Il mercato europeo è debole. Le vendite sono ancora ben lontane dai livelli pre-pandemia, con una timida crescita dello 0,9% nel 2024, secondo i dati dell’Associazione dei Costruttori Europei. I marchi cinesi come Byd e MG potrebbero arrivare a detenere il 10% del mercato entro il 2030, aumentando ulteriormente la pressione su una capacità produttiva sovradimensionata.

Quanto costa la dismissione di una fabbrica?

Chiudere uno stabilimento, tuttavia, non è una decisione semplice né rapida. AlixPartners stima che la dismissione di un sito con circa 10.000 dipendenti possa costare fino a 1,5 miliardi di euro e richiedere da uno a tre anni, a causa delle lunghe negoziazioni con le rappresentanze sindacali.

In termini di redditività, secondo i consulenti, uno stabilimento è sostenibile solo se produce almeno 250.000 veicoli all’anno.
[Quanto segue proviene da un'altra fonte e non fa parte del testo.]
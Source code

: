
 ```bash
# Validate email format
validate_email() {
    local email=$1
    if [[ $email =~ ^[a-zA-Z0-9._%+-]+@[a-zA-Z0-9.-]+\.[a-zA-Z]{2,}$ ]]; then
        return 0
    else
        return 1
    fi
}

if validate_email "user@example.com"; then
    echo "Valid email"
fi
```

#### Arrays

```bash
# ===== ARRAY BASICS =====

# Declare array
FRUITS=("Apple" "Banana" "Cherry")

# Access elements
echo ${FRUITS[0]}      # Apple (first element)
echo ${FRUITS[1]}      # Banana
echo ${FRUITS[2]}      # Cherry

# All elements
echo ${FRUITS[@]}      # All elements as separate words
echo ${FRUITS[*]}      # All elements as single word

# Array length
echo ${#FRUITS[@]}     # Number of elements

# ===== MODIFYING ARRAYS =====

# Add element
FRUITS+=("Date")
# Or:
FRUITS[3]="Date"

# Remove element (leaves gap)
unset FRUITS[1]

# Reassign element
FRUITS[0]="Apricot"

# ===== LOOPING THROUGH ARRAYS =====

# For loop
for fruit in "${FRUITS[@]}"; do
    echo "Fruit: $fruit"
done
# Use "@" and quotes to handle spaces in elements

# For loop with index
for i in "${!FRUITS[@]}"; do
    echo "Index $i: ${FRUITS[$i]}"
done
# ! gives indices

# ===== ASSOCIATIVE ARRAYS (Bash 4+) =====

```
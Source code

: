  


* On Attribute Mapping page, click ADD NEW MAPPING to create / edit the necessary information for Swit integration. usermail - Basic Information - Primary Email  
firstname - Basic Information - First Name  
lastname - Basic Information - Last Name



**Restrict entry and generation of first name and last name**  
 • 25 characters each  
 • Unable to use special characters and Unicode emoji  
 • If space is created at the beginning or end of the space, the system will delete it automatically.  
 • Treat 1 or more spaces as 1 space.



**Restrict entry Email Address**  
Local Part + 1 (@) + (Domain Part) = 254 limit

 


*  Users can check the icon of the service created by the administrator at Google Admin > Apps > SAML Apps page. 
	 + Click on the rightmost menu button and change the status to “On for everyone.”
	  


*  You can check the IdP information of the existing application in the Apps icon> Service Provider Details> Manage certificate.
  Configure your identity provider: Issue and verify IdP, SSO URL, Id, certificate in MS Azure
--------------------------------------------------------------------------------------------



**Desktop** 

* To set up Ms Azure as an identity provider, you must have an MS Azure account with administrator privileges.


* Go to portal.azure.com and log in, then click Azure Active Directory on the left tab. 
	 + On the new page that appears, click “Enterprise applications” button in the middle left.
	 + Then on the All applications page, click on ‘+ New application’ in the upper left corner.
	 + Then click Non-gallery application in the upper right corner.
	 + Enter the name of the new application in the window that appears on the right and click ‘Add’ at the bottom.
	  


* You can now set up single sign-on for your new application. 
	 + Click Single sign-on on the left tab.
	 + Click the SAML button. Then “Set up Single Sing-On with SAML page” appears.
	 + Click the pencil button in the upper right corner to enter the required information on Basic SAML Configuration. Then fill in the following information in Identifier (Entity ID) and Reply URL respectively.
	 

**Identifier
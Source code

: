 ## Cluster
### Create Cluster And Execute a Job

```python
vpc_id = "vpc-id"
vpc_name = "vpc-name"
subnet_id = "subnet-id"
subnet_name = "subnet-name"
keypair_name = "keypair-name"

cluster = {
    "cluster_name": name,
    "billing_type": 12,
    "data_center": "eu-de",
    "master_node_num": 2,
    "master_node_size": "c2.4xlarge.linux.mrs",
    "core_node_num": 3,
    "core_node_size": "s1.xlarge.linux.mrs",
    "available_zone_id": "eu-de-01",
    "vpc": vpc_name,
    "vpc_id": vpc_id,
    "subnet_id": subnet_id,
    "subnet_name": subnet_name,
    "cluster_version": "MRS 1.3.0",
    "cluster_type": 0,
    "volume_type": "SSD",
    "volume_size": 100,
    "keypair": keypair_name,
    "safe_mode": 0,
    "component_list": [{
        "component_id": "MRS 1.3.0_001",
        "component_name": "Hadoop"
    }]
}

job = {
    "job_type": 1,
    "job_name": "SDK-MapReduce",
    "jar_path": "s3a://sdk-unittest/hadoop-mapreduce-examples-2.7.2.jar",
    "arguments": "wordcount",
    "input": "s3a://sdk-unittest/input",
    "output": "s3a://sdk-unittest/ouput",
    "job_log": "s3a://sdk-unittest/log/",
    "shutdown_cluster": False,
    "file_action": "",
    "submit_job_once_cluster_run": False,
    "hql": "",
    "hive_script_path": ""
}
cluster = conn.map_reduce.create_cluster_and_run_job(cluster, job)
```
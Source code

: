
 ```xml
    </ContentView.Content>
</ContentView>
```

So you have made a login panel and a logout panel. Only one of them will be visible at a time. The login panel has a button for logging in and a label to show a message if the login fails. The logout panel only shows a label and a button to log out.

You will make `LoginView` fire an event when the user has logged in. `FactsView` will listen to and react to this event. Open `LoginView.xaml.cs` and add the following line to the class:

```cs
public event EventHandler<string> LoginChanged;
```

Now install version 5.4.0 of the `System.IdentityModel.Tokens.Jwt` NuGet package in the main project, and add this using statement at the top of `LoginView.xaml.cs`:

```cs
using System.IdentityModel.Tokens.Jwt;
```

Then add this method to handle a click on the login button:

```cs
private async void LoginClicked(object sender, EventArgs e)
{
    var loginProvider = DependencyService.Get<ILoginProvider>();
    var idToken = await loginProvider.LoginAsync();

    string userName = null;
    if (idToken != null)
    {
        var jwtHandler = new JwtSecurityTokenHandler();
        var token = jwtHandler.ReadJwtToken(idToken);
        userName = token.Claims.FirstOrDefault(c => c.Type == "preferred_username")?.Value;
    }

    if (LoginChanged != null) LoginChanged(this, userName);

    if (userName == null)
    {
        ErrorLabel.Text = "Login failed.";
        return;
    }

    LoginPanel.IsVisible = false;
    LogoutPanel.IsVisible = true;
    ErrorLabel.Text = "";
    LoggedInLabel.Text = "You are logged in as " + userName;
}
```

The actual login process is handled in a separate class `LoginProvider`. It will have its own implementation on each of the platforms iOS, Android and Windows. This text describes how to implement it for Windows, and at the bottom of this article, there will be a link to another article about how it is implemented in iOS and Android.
Se i marchi cinesi raggiungeranno quota 2 milioni di unità annue in Europa entro il 2030 l’industria europea si troverà con otto impianti in eccesso.

Chiudere fabbriche in Europa, però, resta una sfida titanica. In Germania, per esempio, i rappresentanti dei lavoratori hanno voce in capitolo nei consigli di sorveglianza e possono bloccare le decisioni di dismissione. Non a caso, la Volkswagen ha impiegato mesi per trovare un’intesa con i sindacati, rinunciando infine alla chiusura del primo impianto tedesco e optando per una riduzione della capacità e 35.000 uscite volontarie.

“Chiudere uno stabilimento è un processo lungo e complesso”, ha dichiarato Tom Gellrich, Ceo di AlixPartners. “Serve una narrazione chiara e forte per giustificare che quella è l’unica via percorribile sul piano economico”.